Des chercheurs français transforment des coquilles d'huîtres en béton écologique dont les émissions de CO₂ sont considérablement réduites.
L'ostréiculture, tradition séculaire des côtes françaises, est confrontée à un défi caché. Pour chaque huître succulente qui arrive dans nos assiettes, une autre ne survit pas. Une coquille vide subsiste, créant des montagnes de déchets que les agriculteurs doivent gérer. Avec des taux de mortalité atteignant 50 à 90 % dans certaines récoltes, ces coquillages rejetés représentent à la fois un fardeau pour l'environnement et une ressource inexploitée.
Le professeur David Grégoire et son équipe de recherche de l'Université de Pau et des Pays de l'Adour transforment ces déchets marins en ce qu'ils pensent être un matériau de construction d'avenir.
« Si l'on observe les côtes du monde entier, on constate que les coquillages sont utilisés pour fabriquer du béton dans des endroits comme le Sénégal, le Maroc et de nombreuses régions côtières », explique le professeur Grégoire. « Les coquillages ont longtemps servi de matières premières dans la construction traditionnelle. »
Ce qui distingue sa recherche, c'est qu'il remplace complètement le sable et le gravier habituels par des coquilles d'huîtres broyées - une approche vraiment non conventionnelle dans la construction moderne.
La science qui sous-tend cette innovation est étonnamment simple. Les coquilles d'huîtres, bio-minéralisées par les mollusques, sont essentiellement du calcaire naturel composé de carbonate de calcium. Elles sont donc chimiquement similaires aux matériaux de construction traditionnels, mais présentent des avantages uniques.
Ce béton à base de coquilles permet de relever simultanément plusieurs défis environnementaux, à commencer par le déclin des carrières. Comme le souligne le professeur Grégoire, « nous préservons les ressources puisque nous n'avons pas besoin de sable conventionnel, qui se fait de plus en plus rare dans le monde ».
Les avantages vont au-delà de la conservation des ressources. En combinant ces coquilles avec des ciments à faible teneur en carbone, le béton obtenu réduit considérablement les émissions de CO₂ par rapport aux méthodes de production conventionnelles.
Un autre avantage potentiel est actuellement testé. « Notre matériau offre une meilleure biocompatibilité », note Grégoire, ce qui le rend idéal pour les applications marines telles que les récifs artificiels qui soutiennent la régénération de l'écosystème.
L'innovation fait déjà ses preuves dans des applications réelles.

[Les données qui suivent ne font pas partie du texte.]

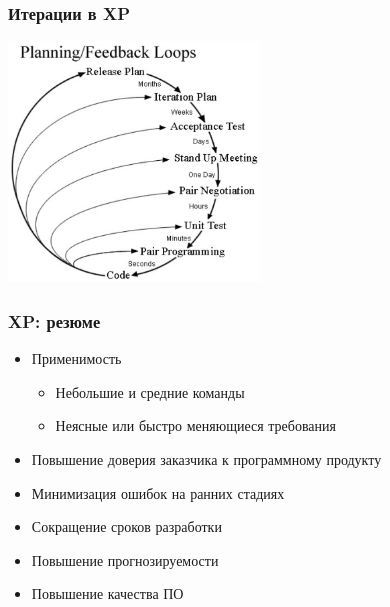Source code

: \documentclass{../../slides-style}
\begin{document}
    \begin{frame}
        \frametitle{Итерации в XP}
        \begin{center}
            \includegraphics[width=0.5\textwidth]{xpIterations.png}
        \end{center}
    \end{frame}

    \begin{frame}
        \frametitle{XP: резюме}
        \begin{itemize}
            \item Применимость
            \begin{itemize}
                \item Небольшие и средние команды
                \item Неясные или быстро меняющиеся требования
            \end{itemize}
            \item Повышение доверия заказчика к программному продукту
            \item Минимизация ошибок на ранних стадиях
            \item Сокращение сроков разработки
            \item Повышение прогнозируемости
            \item Повышение качества ПО
        \end{itemize}
    \end{frame}
\end{document}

Les visiteurs de la dune du Pilat, la plus haute dune de sable d'Europe, marchent désormais sur des sentiers faits de ce béton à base d'huîtres, qui a résisté à des années de trafic intense.
Ce travail ne se limite pas à résoudre un problème de déchets : il contribue à créer un modèle circulaire dans lequel les déchets d'une industrie deviennent les éléments de construction d'une autre.